Figure 4. PGE₂ induces the formation of EGFR-STAT3 complex into the nucleus.

(A) Immunoblotting analysis of STAT3 phosphorylation on Tyr 705 in overnight starved A549 exposed to 1 μM PGE₂ for 5–60 min. (B) Immunoblotting analysis of STAT3 phosphorylation on Tyr 705 in A549 exposed for 30 min to 1 μM PGE₂, with or without pre-incubation with JAK inhibitor, Ruxolitinib (10 μM), or STAT3 inhibitor, STAT3 inhibitor VII, for 30 min.
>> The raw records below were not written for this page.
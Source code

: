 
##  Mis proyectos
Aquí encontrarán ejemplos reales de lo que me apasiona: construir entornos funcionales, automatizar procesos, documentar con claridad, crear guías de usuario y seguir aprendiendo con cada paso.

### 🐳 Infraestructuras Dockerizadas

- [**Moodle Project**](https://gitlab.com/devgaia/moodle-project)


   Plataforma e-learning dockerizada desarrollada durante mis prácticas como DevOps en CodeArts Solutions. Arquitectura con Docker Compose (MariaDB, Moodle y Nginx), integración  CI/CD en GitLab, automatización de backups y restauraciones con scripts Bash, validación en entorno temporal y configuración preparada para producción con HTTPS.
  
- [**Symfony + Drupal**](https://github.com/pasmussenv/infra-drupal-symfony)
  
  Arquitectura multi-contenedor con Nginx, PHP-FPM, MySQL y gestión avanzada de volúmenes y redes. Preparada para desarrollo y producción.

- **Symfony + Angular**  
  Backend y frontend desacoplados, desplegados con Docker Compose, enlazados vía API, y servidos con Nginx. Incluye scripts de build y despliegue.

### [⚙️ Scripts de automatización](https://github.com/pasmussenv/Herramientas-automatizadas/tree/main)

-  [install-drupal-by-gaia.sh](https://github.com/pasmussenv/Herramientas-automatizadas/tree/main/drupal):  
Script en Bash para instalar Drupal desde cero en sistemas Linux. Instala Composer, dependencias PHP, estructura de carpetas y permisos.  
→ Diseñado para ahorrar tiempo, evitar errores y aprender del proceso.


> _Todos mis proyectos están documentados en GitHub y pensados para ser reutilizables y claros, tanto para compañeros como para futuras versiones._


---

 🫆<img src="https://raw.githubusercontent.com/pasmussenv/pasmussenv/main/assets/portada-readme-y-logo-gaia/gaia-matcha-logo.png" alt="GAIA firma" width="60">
Actin was used as loading control. (C–E) A549 cells were overnight starved and then exposed to 25ng/ml EGF or 1μM PGE₂ for 10 and 60 min respectively. Whole cell lysate (C-D) and nuclear extract (E) were subjected to immunoprecipitation with anti-EGFR antibody and analyzed by immunoblotting with anti-STAT3 or anti-phosphoSTAT3 Try 705 antibodies. (F) A549 cells were transfected with siRNA Control or siRNA against Clathrin Heavy Chain or against Caveolin-1 for 24 h. Cells were then serum starved overnight and treated with 25ng/ml EGF for 10 min or 1μM PGE₂ for 60 min. Whole cell lysates were subjected to immunoprecipitation with anti-EGFR antibody and analyzed by immunoblotting with anti-STAT3 antibody. (G) Knockdown efficiency was verified via western blot with Clathrin heavy chain and Caveolin-1 antibodies, actin was used as loading control. Data are shown only for siClathrin-A and siCaveolin-1A, similar data were obtained with siClathrin-B and siCaveolin-1B. Immunoblotting quantification was expressed in A.D.U. (arbitrary density unit) and as mean ± SD. ^*p < 0.05, ^**p < 0.01 vs Ctrl. In panel A and B, pSTAT3 Tyr 705 was normalized to STAT3. In panels C-F, STAT3 was normalized to EGFR. The experiments were performed three times.